Let's see... Wikipedia says the 2016 peak CA load was 46,232 Mw on July 27 (and it's been going DOWN in each successive year). The California Public Utilities Commission (CPUC) established an energy storage target of 1,325 MWH by 2020 (2 years from now). That would support about 3% of the peak load for an hour. Presumably, that would be enough to cover the expected peaks/brownouts.
Therefore, *batteries are not "there."* Nor will they be there any time soon. *If you run the numbers,* instead of just wishing, it is unlikely grid storage can be done at all with batteries alone. It will require other very significant storage tech.
Cleantechnia.com says there are about 250,000 EVs in CA as of 1/20/2017. If each had a 25kwh battery pack and P2G charger, they would provide 6,250 MWH of storage. That's several times more than what CPUC is proposing. So it looks like enough battery capacity is already "there" on the streets. They just have to find a way to harvest it.
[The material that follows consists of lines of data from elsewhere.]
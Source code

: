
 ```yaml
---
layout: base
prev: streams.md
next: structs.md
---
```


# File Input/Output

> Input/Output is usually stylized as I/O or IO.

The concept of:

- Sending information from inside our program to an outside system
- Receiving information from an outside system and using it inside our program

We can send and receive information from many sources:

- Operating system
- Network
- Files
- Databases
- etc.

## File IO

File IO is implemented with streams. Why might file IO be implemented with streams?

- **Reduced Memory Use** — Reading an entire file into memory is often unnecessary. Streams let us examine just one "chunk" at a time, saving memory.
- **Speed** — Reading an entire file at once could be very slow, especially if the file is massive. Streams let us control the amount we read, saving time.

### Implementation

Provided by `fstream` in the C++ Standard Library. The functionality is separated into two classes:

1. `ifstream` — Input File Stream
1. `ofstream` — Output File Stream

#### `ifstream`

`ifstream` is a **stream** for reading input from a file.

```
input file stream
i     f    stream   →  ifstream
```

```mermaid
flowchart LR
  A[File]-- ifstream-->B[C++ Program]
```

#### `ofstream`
Even supplying cells for more than a million cars is not currently possible.
That does not sound quite right. First, let's just look at dumb old lead-acids: They are the most-used battery for EVs (since industrial EVs and golf carts exceed the number of on-road auto company EVs). There are already over a BILLION cars on the planet, and every one has a lead-acid battery. We add another 50 million cars per year, and every one of them adds another battery as well. When you add the lead-acid batteries produced for other applications, they are building over 100 million lead-acid batteries a year.
Manufacturers could easily produce 10% more per year. That's 10 million extra batteries, which could produce a million EVs with (say) ten golf cart battery-size packs each.
A similar situation exists if you want to use lithium cells. They are already being mass-produced for laptops, cellphones, and many other consumer gadgets. This market dwarfs the EV market! Last year, 3 billion cellphones, and 100 million laptops were sold. In excess of 50 gigawatthours of lithium cells were produced for them. If we assume an EV needs 25 kilowatthours of battery, that's enough to make 2 million EVs right there. Factories already under construction are expected to double producion in just 2 years.
So lack of batteries is not going to hold back EVs. It's more likely that sales will be limited by consumer demand and the high prices the auto companies are charging.